**Supplied information**

┄┄┄┄┄┄

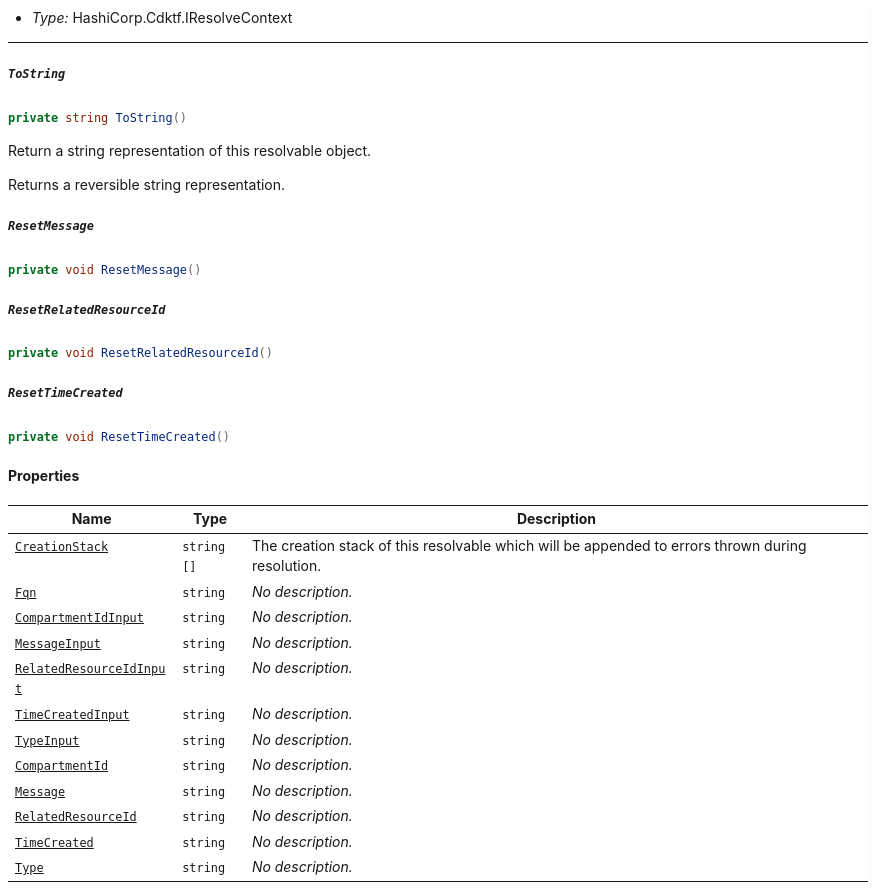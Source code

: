 - *Type:* HashiCorp.Cdktf.IResolveContext

---

##### `ToString` <a name="ToString" id="rhizo-co-terraform-provider-oci.mediaServicesMediaWorkflowConfiguration.MediaServicesMediaWorkflowConfigurationLocksOutputReference.toString"></a>

```csharp
private string ToString()
```

Return a string representation of this resolvable object.

Returns a reversible string representation.

##### `ResetMessage` <a name="ResetMessage" id="rhizo-co-terraform-provider-oci.mediaServicesMediaWorkflowConfiguration.MediaServicesMediaWorkflowConfigurationLocksOutputReference.resetMessage"></a>

```csharp
private void ResetMessage()
```

##### `ResetRelatedResourceId` <a name="ResetRelatedResourceId" id="rhizo-co-terraform-provider-oci.mediaServicesMediaWorkflowConfiguration.MediaServicesMediaWorkflowConfigurationLocksOutputReference.resetRelatedResourceId"></a>

```csharp
private void ResetRelatedResourceId()
```

##### `ResetTimeCreated` <a name="ResetTimeCreated" id="rhizo-co-terraform-provider-oci.mediaServicesMediaWorkflowConfiguration.MediaServicesMediaWorkflowConfigurationLocksOutputReference.resetTimeCreated"></a>

```csharp
private void ResetTimeCreated()
```


#### Properties <a name="Properties" id="Properties"></a>

| **Name** | **Type** | **Description** |
| --- | --- | --- |
| <code><a href="#rhizo-co-terraform-provider-oci.mediaServicesMediaWorkflowConfiguration.MediaServicesMediaWorkflowConfigurationLocksOutputReference.property.creationStack">CreationStack</a></code> | <code>string[]</code> | The creation stack of this resolvable which will be appended to errors thrown during resolution. |
| <code><a href="#rhizo-co-terraform-provider-oci.mediaServicesMediaWorkflowConfiguration.MediaServicesMediaWorkflowConfigurationLocksOutputReference.property.fqn">Fqn</a></code> | <code>string</code> | *No description.* |
| <code><a href="#rhizo-co-terraform-provider-oci.mediaServicesMediaWorkflowConfiguration.MediaServicesMediaWorkflowConfigurationLocksOutputReference.property.compartmentIdInput">CompartmentIdInput</a></code> | <code>string</code> | *No description.* |
| <code><a href="#rhizo-co-terraform-provider-oci.mediaServicesMediaWorkflowConfiguration.MediaServicesMediaWorkflowConfigurationLocksOutputReference.property.messageInput">MessageInput</a></code> | <code>string</code> | *No description.* |
| <code><a href="#rhizo-co-terraform-provider-oci.mediaServicesMediaWorkflowConfiguration.MediaServicesMediaWorkflowConfigurationLocksOutputReference.property.relatedResourceIdInput">RelatedResourceIdInput</a></code> | <code>string</code> | *No description.* |
| <code><a href="#rhizo-co-terraform-provider-oci.mediaServicesMediaWorkflowConfiguration.MediaServicesMediaWorkflowConfigurationLocksOutputReference.property.timeCreatedInput">TimeCreatedInput</a></code> | <code>string</code> | *No description.* |
| <code><a href="#rhizo-co-terraform-provider-oci.mediaServicesMediaWorkflowConfiguration.MediaServicesMediaWorkflowConfigurationLocksOutputReference.property.typeInput">TypeInput</a></code> | <code>string</code> | *No description.* |
| <code><a href="#rhizo-co-terraform-provider-oci.mediaServicesMediaWorkflowConfiguration.MediaServicesMediaWorkflowConfigurationLocksOutputReference.property.compartmentId">CompartmentId</a></code> | <code>string</code> | *No description.* |
| <code><a href="#rhizo-co-terraform-provider-oci.mediaServicesMediaWorkflowConfiguration.MediaServicesMediaWorkflowConfigurationLocksOutputReference.property.message">Message</a></code> | <code>string</code> | *No description.* |
| <code><a href="#rhizo-co-terraform-provider-oci.mediaServicesMediaWorkflowConfiguration.MediaServicesMediaWorkflowConfigurationLocksOutputReference.property.relatedResourceId">RelatedResourceId</a></code> | <code>string</code> | *No description.* |
| <code><a href="#rhizo-co-terraform-provider-oci.mediaServicesMediaWorkflowConfiguration.MediaServicesMediaWorkflowConfigurationLocksOutputReference.property.timeCreated">TimeCreated</a></code> | <code>string</code> | *No description.* |
| <code><a href="#rhizo-co-terraform-provider-oci.mediaServicesMediaWorkflowConfiguration.MediaServicesMediaWorkflowConfigurationLocksOutputReference.property.type">Type</a></code> | <code>string</code> | *No description.* |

┄┄┄┄┄┄

**Your objective**
Filter the listing above, keeping only the lines with "ResetTimeCreated".

**Completed exercise**
##### `ResetTimeCreated` <a name="ResetTimeCreated" id="rhizo-co-terraform-provider-oci.mediaServicesMediaWorkflowConfiguration.MediaServicesMediaWorkflowConfigurationLocksOutputReference.resetTimeCreated"></a>
private void ResetTimeCreated()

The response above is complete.